The court likewise finds "untenable" the defendants’ position that the Detroit Charter Revision Commission, or DCRC, can “continually redraft” the content of the revised charter beyond the May 11 filing deadline for the ballot question. Under that theory, absentee voters could vote on a different version of the proposed charter revision than voters voting on the day of the election. "No Michigan law authorizes such power to a Charter Revision Commission," the opinion states.

The opinion ultimately finds that the DCRC has sought to place on the ballot a proposal that has not received the approval of Michigan Gov. Gretchen Whitmer and therefore cannot be submitted to voters in the Aug. 3 election. Further, the time to submit issues for ballot consideration for the Aug. 3 election has passed and any revisions now submitted would be deemed late and could not be certified by the city clerk or DEC, according to the order. In granting the petition for mandamus, Judge Kenney also finds that the only legal remedy available to plaintiffs is for the DCRC revisions to be kept off the ballot.

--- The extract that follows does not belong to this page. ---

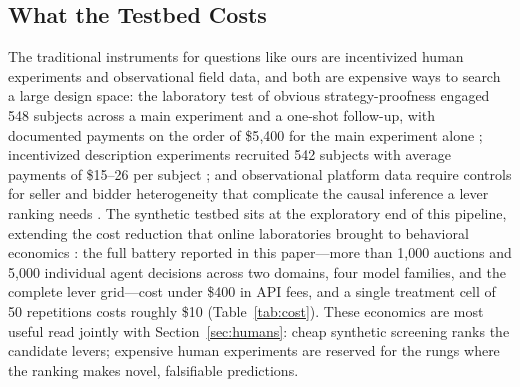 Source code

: \subsection{What the Testbed Costs}\label{sec:discussion-cost}

The traditional instruments for questions like ours are incentivized human experiments and observational field data, and both are expensive ways to search a large design space: the laboratory test of obvious strategy-proofness engaged 548 subjects across a main experiment and a one-shot follow-up, with documented payments on the order of \$5{,}400 for the main experiment alone \citep{li2017obviously}; incentivized description experiments recruited 542 subjects with average payments of \$15--26 per subject \citep{gonczarowski2024describing}; and observational platform data require controls for seller and bidder heterogeneity that complicate the causal inference a lever ranking needs \citep{manning2024automated}. The synthetic testbed sits at the exploratory end of this pipeline, extending the cost reduction that online laboratories brought to behavioral economics \citep{horton2011online}: the full battery reported in this paper---more than 1{,}000 auctions and 5{,}000 individual agent decisions across two domains, four model families, and the complete lever grid---cost under \$400 in API fees, and a single treatment cell of 50 repetitions costs roughly \$10 (Table~\ref{tab:cost}). These economics are most useful read jointly with Section~\ref{sec:humans}: cheap synthetic screening ranks the candidate levers; expensive human experiments are reserved for the rungs where the ranking makes novel, falsifiable predictions.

Judge Kenney’s opinion comes after Whitmer informed DCRC Chairwoman Carol Weaver in a May 24 letter that she would not review additional amendments to its charter revision proposal. In the letter, Whitmer noted that the new version of the charter was delivered after her April 30 disapproval of the original proposed charter revision and the May 11 deadline to submit ballot language to the Detroit city clerk. "I decline to conduct further review because of the legal questions doing so at this time could raise and because of the practical difficulties that could follow," the governor said.

Whitmer also said her decision was consistent with her past practice. "I have never reviewed a charter amendment or revision under these circumstances: where I disapproved a proposal and then received a request to review a new version after the deadline for submitting ballot wording," the letter states.

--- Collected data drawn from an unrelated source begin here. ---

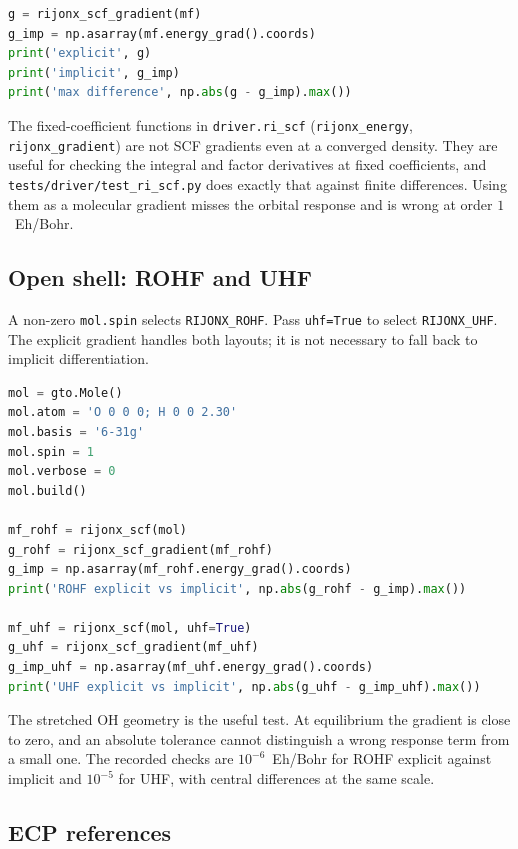 \begin{lstlisting}[language=Python]
g = rijonx_scf_gradient(mf)
g_imp = np.asarray(mf.energy_grad().coords)
print('explicit', g)
print('implicit', g_imp)
print('max difference', np.abs(g - g_imp).max())
\end{lstlisting}

The fixed-coefficient functions in \texttt{driver.ri\_scf}
(\texttt{rijonx\_energy}, \texttt{rijonx\_gradient}) are not SCF
gradients even at a converged density.  They are useful for checking
the integral and factor derivatives at fixed coefficients, and
\texttt{tests/driver/test\_ri\_scf.py} does exactly that against finite
differences.  Using them as a molecular gradient misses the orbital
response and is wrong at order $1$~Eh/Bohr.

\subsection{Open shell: ROHF and UHF}

A non-zero \texttt{mol.spin} selects \texttt{RIJONX\_ROHF}.  Pass
\texttt{uhf=True} to select \texttt{RIJONX\_UHF}.  The explicit
gradient handles both layouts; it is not necessary to fall back to
implicit differentiation.

\begin{lstlisting}[language=Python]
mol = gto.Mole()
mol.atom = 'O 0 0 0; H 0 0 2.30'
mol.basis = '6-31g'
mol.spin = 1
mol.verbose = 0
mol.build()

mf_rohf = rijonx_scf(mol)
g_rohf = rijonx_scf_gradient(mf_rohf)
g_imp = np.asarray(mf_rohf.energy_grad().coords)
print('ROHF explicit vs implicit', np.abs(g_rohf - g_imp).max())

mf_uhf = rijonx_scf(mol, uhf=True)
g_uhf = rijonx_scf_gradient(mf_uhf)
g_imp_uhf = np.asarray(mf_uhf.energy_grad().coords)
print('UHF explicit vs implicit', np.abs(g_uhf - g_imp_uhf).max())
\end{lstlisting}

The stretched OH geometry is the useful test.  At equilibrium the
gradient is close to zero, and an absolute tolerance cannot distinguish
a wrong response term from a small one.  The recorded checks are
$10^{-6}$~Eh/Bohr for ROHF explicit against implicit and $10^{-5}$ for
UHF, with central differences at the same scale.

\subsection{ECP references}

The governor also told Weaver that her April 30 letter disapproving of the original charter revision proposal complies with the mandate of the HRCA, which calls on the governor either to approve and sign the revised charter or to return it with objections. "The conclusion I reached in my April 30, 2021 letter stands. As to the legal effect of that decision on whether the City of Detroit Proposed 2021 Revised Charter can appear on the ballot for the August 3, 2021 election, I have not taken a position," Whitmer’s letter concludes.